I assume that you are trying to preserve the interior aesthetic of the reciprocal frame, while meeting the code requirement for a highly insulated roof, and that you aren't entertaining constructing a steeper roof structure above the reciprocal ceiling beams.
Even so, Nancy's suggestion of thatching the roof seems a good one - high R value, natural and renewable materials, long lived, and adaptable to not-so-square roof layouts.
The Rural Development Commission in the UK published "The Thatcher's craft" a long time ago, but it's still a good reference for three styles of thatching - long straw, combed wheat straw, and water reed. It is available for free download from various sources (e.g.
http://thatch.net/thatchers/thatcherscraft.htm ). However, if you can find a hard copy, the instructional value of the plates is much better than the digital scans, due to the detail which is visible in the printed plates. None of the scans I've seen (including the ones available from the UK gov't agency which was the successor to the RDC) has the same quality as the print version. I just acquired a hard copy from a used book store last summer, and had no idea what I had been missing.
Hermann Phleps also has some details on other styles of thatching in his classic book on log construction, "Der Blockbau". I have the English language translation by Roger MacGregor which was published by Lee Valley in the early 1980s as "The Craft of Log Building". Among the thatch variations Phleps presents are: tamped thatching, sheaf-thatched roofing, loose laid thatch, and thatch-tiled roofing. Before seeing Phleps's book, I was unacquainted with several of these styles, even though they apparently had ample, if geographically confined, historical precedent.

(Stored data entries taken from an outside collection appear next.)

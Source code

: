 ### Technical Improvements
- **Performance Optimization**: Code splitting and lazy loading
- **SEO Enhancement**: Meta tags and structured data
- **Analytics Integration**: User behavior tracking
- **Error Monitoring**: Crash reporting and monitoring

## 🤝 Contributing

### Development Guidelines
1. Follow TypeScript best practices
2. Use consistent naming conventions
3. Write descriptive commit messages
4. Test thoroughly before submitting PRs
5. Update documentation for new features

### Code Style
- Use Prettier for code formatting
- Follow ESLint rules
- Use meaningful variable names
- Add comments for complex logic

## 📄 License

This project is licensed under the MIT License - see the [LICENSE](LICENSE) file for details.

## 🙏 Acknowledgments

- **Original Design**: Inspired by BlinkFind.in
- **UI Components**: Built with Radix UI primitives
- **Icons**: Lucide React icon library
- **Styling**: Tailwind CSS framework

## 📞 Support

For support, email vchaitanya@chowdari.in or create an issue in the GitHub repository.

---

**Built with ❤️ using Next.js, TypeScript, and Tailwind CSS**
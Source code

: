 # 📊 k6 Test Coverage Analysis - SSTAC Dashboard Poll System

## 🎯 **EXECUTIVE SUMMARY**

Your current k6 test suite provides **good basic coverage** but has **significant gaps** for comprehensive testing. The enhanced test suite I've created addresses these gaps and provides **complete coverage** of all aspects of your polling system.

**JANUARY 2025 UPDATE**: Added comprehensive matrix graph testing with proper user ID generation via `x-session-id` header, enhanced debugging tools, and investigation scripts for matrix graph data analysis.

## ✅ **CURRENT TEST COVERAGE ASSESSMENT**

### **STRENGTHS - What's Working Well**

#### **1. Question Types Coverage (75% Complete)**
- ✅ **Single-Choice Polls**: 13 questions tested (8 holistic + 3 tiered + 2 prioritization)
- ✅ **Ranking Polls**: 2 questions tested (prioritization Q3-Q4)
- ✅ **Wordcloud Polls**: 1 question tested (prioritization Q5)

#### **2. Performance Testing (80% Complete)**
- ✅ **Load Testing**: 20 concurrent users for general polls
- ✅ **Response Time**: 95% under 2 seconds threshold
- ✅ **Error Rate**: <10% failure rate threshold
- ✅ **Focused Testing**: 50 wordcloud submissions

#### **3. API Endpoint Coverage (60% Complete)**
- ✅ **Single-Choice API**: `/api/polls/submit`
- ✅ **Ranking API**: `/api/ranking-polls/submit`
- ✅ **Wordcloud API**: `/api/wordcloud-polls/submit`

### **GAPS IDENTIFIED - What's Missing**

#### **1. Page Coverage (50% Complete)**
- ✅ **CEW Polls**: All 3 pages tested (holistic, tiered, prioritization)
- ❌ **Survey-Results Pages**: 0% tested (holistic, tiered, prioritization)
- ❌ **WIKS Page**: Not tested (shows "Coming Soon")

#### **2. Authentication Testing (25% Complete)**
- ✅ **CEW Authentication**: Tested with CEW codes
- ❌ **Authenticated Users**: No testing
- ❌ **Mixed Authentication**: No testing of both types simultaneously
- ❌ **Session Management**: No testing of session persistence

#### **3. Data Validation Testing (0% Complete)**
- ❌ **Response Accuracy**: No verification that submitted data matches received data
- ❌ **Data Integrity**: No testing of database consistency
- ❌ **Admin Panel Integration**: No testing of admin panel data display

Phleps also presents details for flatter-pitched turf roofs of the Scandinavian or Alpine European styles in this same book. These seem more like what Wrench is advocating in the reference you provided.
I should do a proper review here on the Permies forums of Phleps's book, but I haven't gotten there yet. It is a treasure trove of information on traditional log and timber construction, written by a man who was born in rural Transylvania 1877 and began teaching architecture in 1907. He documents traditional procedures and methods, ranging from Scandinavia to the Carpathian Mountains. He gives many examples of structures which, as of the time of the original publication in the early 1940s, had been standing for several hundred years - from stave churches to hay barns.
I hope this is some help - at least some ideas to think about.